SERGE DRIJAKOFF LUTHIER
VIOLIN AND VIOLA MAKING
Varnishing is the final phase in which the luthier works, a work as fascinating as it is delicate. Much has been written, said and often misrepresented about the varnish of violins. It has often been reported that the sound of a violin depends on the quality of its varnish ... the varnish which covers the violins of Stradivarius has been attributed exceptional properties ... which is not true!
A violin varnish can be made of oil, or alcohol , this fact does not affect the tone of the violin. An oil varnish will be smoother and take longer to dry than an alcohol varnish, of course, but an alcohol varnish will never prevent a good violin from playing well. A varnish that is too thick, or of the wrong composition, alters the sound of a violin by increasing the tension of the soundboard and the back by stiffening them which has the effect of altering the frequency spectrum of the violin. The matter of concern regarding the sound of a violin is whether the violin concerned has been properly prepared beforehand, If nothing has been done to prevent the varnish from penetrating the wood, or if sealing has been done badly, the varnish will infiltrate the fibers of the wood, transforming it into a real sponge, thus irreparably ruining the sound of the violin.

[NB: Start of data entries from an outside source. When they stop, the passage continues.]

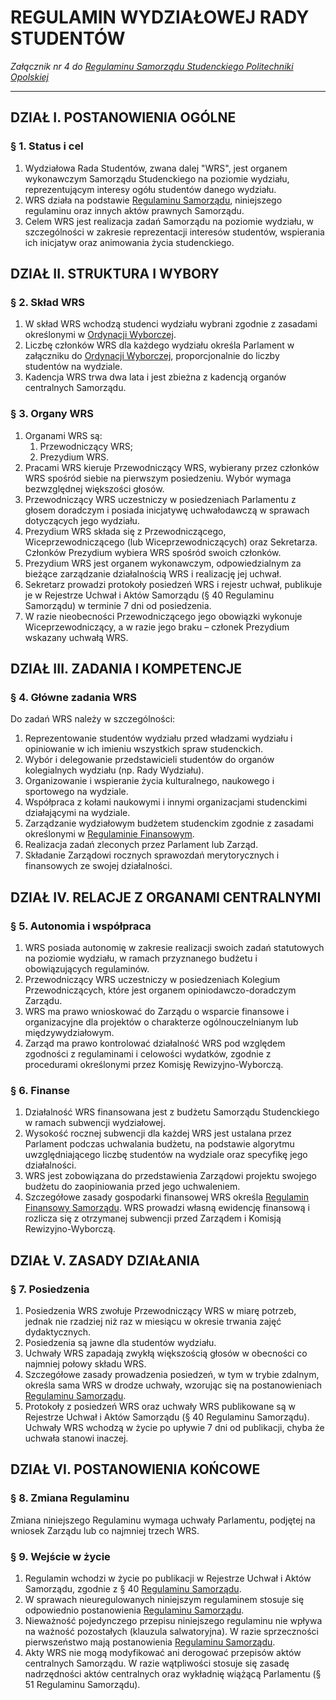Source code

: ﻿# REGULAMIN WYDZIAŁOWEJ RADY STUDENTÓW

*Załącznik nr 4 do [Regulaminu Samorządu Studenckiego Politechniki Opolskiej](./01-regulamin-sspo.md)*

---

## DZIAŁ I. POSTANOWIENIA OGÓLNE

### § 1. Status i cel
1. Wydziałowa Rada Studentów, zwana dalej "WRS", jest organem wykonawczym Samorządu Studenckiego na poziomie wydziału, reprezentującym interesy ogółu studentów danego wydziału.
2. WRS działa na podstawie [Regulaminu Samorządu](01-regulamin-sspo.md), niniejszego regulaminu oraz innych aktów prawnych Samorządu.
3. Celem WRS jest realizacja zadań Samorządu na poziomie wydziału, w szczególności w zakresie reprezentacji interesów studentów, wspierania ich inicjatyw oraz animowania życia studenckiego.

## DZIAŁ II. STRUKTURA I WYBORY

### § 2. Skład WRS
1. W skład WRS wchodzą studenci wydziału wybrani zgodnie z zasadami określonymi w [Ordynacji Wyborczej](02-ordynacja-wyborcza.md).
2. Liczbę członków WRS dla każdego wydziału określa Parlament w załączniku do [Ordynacji Wyborczej](02-ordynacja-wyborcza.md), proporcjonalnie do liczby studentów na wydziale.
3. Kadencja WRS trwa dwa lata i jest zbieżna z kadencją organów centralnych Samorządu.

### § 3. Organy WRS
1. Organami WRS są:
   1) Przewodniczący WRS;
   2) Prezydium WRS.
2. Pracami WRS kieruje Przewodniczący WRS, wybierany przez członków WRS spośród siebie na pierwszym posiedzeniu. Wybór wymaga bezwzględnej większości głosów.
3. Przewodniczący WRS uczestniczy w posiedzeniach Parlamentu z głosem doradczym i posiada inicjatywę uchwałodawczą w sprawach dotyczących jego wydziału.
4. Prezydium WRS składa się z Przewodniczącego, Wiceprzewodniczącego (lub Wiceprzewodniczących) oraz Sekretarza. Członków Prezydium wybiera WRS spośród swoich członków.
5. Prezydium WRS jest organem wykonawczym, odpowiedzialnym za bieżące zarządzanie działalnością WRS i realizację jej uchwał.
6. Sekretarz prowadzi protokoły posiedzeń WRS i rejestr uchwał, publikuje je w Rejestrze Uchwał i Aktów Samorządu (§ 40 Regulaminu Samorządu) w terminie 7 dni od posiedzenia.
7. W razie nieobecności Przewodniczącego jego obowiązki wykonuje Wiceprzewodniczący, a w razie jego braku – członek Prezydium wskazany uchwałą WRS.

## DZIAŁ III. ZADANIA I KOMPETENCJE

### § 4. Główne zadania WRS
Do zadań WRS należy w szczególności:
1. Reprezentowanie studentów wydziału przed władzami wydziału i opiniowanie w ich imieniu wszystkich spraw studenckich.
2. Wybór i delegowanie przedstawicieli studentów do organów kolegialnych wydziału (np. Rady Wydziału).
3. Organizowanie i wspieranie życia kulturalnego, naukowego i sportowego na wydziale.
4. Współpraca z kołami naukowymi i innymi organizacjami studenckimi działającymi na wydziale.
5. Zarządzanie wydziałowym budżetem studenckim zgodnie z zasadami określonymi w [Regulaminie Finansowym](04-regulamin-finansowy.md).
6. Realizacja zadań zleconych przez Parlament lub Zarząd.
7. Składanie Zarządowi rocznych sprawozdań merytorycznych i finansowych ze swojej działalności.

## DZIAŁ IV. RELACJE Z ORGANAMI CENTRALNYMI

### § 5. Autonomia i współpraca
1. WRS posiada autonomię w zakresie realizacji swoich zadań statutowych na poziomie wydziału, w ramach przyznanego budżetu i obowiązujących regulaminów.
2. Przewodniczący WRS uczestniczy w posiedzeniach Kolegium Przewodniczących, które jest organem opiniodawczo-doradczym Zarządu.
3. WRS ma prawo wnioskować do Zarządu o wsparcie finansowe i organizacyjne dla projektów o charakterze ogólnouczelnianym lub międzywydziałowym.
4. Zarząd ma prawo kontrolować działalność WRS pod względem zgodności z regulaminami i celowości wydatków, zgodnie z procedurami określonymi przez Komisję Rewizyjno-Wyborczą.

### § 6. Finanse
1. Działalność WRS finansowana jest z budżetu Samorządu Studenckiego w ramach subwencji wydziałowej.
2. Wysokość rocznej subwencji dla każdej WRS jest ustalana przez Parlament podczas uchwalania budżetu, na podstawie algorytmu uwzględniającego liczbę studentów na wydziale oraz specyfikę jego działalności.
3. WRS jest zobowiązana do przedstawienia Zarządowi projektu swojego budżetu do zaopiniowania przed jego uchwaleniem.
4. Szczegółowe zasady gospodarki finansowej WRS określa [Regulamin Finansowy Samorządu](04-regulamin-finansowy.md). WRS prowadzi własną ewidencję finansową i rozlicza się z otrzymanej subwencji przed Zarządem i Komisją Rewizyjno-Wyborczą.

## DZIAŁ V. ZASADY DZIAŁANIA

### § 7. Posiedzenia
1. Posiedzenia WRS zwołuje Przewodniczący WRS w miarę potrzeb, jednak nie rzadziej niż raz w miesiącu w okresie trwania zajęć dydaktycznych.
2. Posiedzenia są jawne dla studentów wydziału.
3. Uchwały WRS zapadają zwykłą większością głosów w obecności co najmniej połowy składu WRS.
4. Szczegółowe zasady prowadzenia posiedzeń, w tym w trybie zdalnym, określa sama WRS w drodze uchwały, wzorując się na postanowieniach [Regulaminu Samorządu](01-regulamin-sspo.md).
5. Protokoły z posiedzeń WRS oraz uchwały WRS publikowane są w Rejestrze Uchwał i Aktów Samorządu (§ 40 Regulaminu Samorządu). Uchwały WRS wchodzą w życie po upływie 7 dni od publikacji, chyba że uchwała stanowi inaczej.

## DZIAŁ VI. POSTANOWIENIA KOŃCOWE

### § 8. Zmiana Regulaminu
Zmiana niniejszego Regulaminu wymaga uchwały Parlamentu, podjętej na wniosek Zarządu lub co najmniej trzech WRS.

### § 9. Wejście w życie
1. Regulamin wchodzi w życie po publikacji w Rejestrze Uchwał i Aktów Samorządu, zgodnie z § 40 [Regulaminu Samorządu](01-regulamin-sspo.md).
2. W sprawach nieuregulowanych niniejszym regulaminem stosuje się odpowiednio postanowienia [Regulaminu Samorządu](01-regulamin-sspo.md).
3. Nieważność pojedynczego przepisu niniejszego regulaminu nie wpływa na ważność pozostałych (klauzula salwatoryjna). W razie sprzeczności pierwszeństwo mają postanowienia [Regulaminu Samorządu](01-regulamin-sspo.md).
4. Akty WRS nie mogą modyfikować ani derogować przepisów aktów centralnych Samorządu. W razie wątpliwości stosuje się zasadę nadrzędności aktów centralnych oraz wykładnię wiążącą Parlamentu (§ 51 Regulaminu Samorządu).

It is important to know that when a luthier completes the making of a violin, if the instrument is perfectly made, he will already have, at this stage, the possibility of evaluating all the qualities of his instrument, but it is in no case the varnish that will transform , magically, an average violin into a magnificent Stradivarius!
Serge Drijakoff proceeds to the making of his varnish which is classified in the mixed category. It is made from turpentine, natural oil and resin.